I brought it with me to my marriage, and it has been a reliable work horse ever since.   I should have kept a record of all the things I made on it.   Firstly, there is the mending: the seams re-sewn, the pockets fixed, the sheets darned.   When my children were small, I made most of their clothes.    I made Elisabeth a grey corduroy jacket, trimmed with red knitting and with a matching red fair isle hat and gloves.   I made Joanna a Mary blue velvet dress trimmed with lace, and  a matching velvet hooded cape trimmed with marabou which ensured that both girls played Mary in the nativity plays.   When Rory was born I made and hand embroidered with poppies a pram cover which John used to hide when we left the pram unattended, in case someone stole it.    I made curtains beyond recall.   I made full length curtains  for our bedroom when we came down here, and a matching cover  for our bed, hand quilted.   I made 2 full sets of sofa covers for 2 three seater sofas with six cushions, piped.   I made the two girls and myself tartan dresses with linen collar and cuffs.   I made myself dresses, trousers, skirts, blouses, evening dresses.   I made pyjamas and night attire  for everybody beyond counting.
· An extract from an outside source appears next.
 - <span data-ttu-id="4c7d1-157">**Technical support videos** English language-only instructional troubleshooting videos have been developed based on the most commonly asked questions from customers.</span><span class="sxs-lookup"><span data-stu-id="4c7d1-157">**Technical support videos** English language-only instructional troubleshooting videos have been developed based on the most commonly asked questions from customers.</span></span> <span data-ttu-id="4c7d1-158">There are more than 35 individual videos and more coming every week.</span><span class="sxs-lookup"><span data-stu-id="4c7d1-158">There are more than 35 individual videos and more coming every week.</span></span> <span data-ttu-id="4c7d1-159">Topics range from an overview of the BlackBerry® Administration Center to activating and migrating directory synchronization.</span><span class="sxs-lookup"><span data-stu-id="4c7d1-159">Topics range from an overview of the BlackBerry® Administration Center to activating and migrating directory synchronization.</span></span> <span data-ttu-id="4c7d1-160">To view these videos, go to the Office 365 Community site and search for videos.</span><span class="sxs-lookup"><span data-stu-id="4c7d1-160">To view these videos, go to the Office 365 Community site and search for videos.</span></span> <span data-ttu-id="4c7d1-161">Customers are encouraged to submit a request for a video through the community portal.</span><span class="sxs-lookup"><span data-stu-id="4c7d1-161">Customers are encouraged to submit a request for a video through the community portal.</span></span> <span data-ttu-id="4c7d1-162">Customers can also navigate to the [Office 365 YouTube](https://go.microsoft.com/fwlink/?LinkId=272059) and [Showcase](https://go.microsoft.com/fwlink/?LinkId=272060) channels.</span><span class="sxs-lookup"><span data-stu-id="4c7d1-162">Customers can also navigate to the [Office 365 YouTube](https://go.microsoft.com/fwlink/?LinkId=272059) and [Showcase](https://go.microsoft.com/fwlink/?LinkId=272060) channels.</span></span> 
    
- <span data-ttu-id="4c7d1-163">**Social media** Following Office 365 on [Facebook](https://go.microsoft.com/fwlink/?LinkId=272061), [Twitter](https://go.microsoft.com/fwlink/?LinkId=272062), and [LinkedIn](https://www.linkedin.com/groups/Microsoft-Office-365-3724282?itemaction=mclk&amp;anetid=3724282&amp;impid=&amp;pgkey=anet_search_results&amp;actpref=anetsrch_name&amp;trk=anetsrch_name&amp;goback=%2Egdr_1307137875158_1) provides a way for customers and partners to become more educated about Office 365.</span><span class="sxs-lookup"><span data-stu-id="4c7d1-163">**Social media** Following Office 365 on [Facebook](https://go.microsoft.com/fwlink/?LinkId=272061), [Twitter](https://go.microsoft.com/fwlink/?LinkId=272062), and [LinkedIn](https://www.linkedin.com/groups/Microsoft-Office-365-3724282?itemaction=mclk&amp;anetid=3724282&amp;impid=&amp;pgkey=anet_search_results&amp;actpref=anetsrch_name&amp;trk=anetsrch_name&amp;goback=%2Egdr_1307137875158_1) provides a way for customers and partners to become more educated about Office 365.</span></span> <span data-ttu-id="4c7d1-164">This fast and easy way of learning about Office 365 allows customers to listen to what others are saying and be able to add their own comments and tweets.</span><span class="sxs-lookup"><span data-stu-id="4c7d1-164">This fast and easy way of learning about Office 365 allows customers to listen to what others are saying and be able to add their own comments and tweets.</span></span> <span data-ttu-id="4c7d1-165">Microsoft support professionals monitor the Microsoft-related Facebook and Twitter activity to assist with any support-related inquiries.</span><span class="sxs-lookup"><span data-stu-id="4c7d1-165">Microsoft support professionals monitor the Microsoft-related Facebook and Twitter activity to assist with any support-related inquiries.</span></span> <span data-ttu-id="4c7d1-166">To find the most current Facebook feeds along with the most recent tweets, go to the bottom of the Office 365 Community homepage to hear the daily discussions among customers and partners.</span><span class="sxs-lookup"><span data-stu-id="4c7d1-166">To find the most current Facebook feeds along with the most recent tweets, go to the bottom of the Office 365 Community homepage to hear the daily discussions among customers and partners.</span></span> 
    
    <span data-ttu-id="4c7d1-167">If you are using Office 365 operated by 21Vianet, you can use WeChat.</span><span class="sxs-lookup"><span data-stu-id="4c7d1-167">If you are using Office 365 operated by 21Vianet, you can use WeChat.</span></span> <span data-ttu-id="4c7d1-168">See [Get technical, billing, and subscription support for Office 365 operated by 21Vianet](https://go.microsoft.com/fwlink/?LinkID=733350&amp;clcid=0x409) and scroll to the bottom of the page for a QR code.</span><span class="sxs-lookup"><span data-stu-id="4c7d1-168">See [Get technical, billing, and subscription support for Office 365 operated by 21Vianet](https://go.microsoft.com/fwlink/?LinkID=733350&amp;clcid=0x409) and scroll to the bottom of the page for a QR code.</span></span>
In due course the grandchildren arrived.  I made them quilts.   I made party dresses.   I made velvet capes trimmed with fur or feathers.  I made pyjamas and dressing-gowns.    I made aprons, bags…   I made curtains, throws and cushions for my children’s houses.

In all these things, my sewing machine was my faithful and diligent companion for  almost 30 years.   I was quite skilled at keeping it in reasonable  repair.   And t hen, about a year ago, it began to fail.   It would stutter and stick (rather like myself!) over any thickness of material.   Since I’m making bags and quilts, there are plenty of thick sections.    I had it professionally serviced, but even so I seemed to spend more time on fixing it than using it.

The other day however, it kept failing and had to be coaxed into resuming, several times.   It was like a car that couldn’t go uphill.   I realised even as I swore at it, that it was worn out: the engine lacked power.

I thought, a little sadly, that it owed me no money, but its glory days were over.   I advised John of my problems, and before I had packed it away he had researched on the internet and suggested that the best place to replace it was John Lewis.   As we drove (John doesn’t let the grass grow under his  feet), I wrote a list of my requirements.    (Sewing penguins was not among them.)

Faced with an array of machines ranging from £89 – £1000, I was a bit put off, but a lovely John Lewis lady from Barbados – I could hardly concentrate on what she was actually saying from listening to her brown sugar accent and her creative employment of ‘H’s – came and advised me.

So now I am the proud possessor of a new Janome DC 3050, cost £319, so less than my old one though it fulfils all my requirements.  It embroiders hearts and flowers but not penguins.   I’m not quite sure what to do with the old one.  Although I could make it ‘work’, I can’t give it to anyone as its worn out and unreliable.   I think I’ll just send it to the local recycling centre.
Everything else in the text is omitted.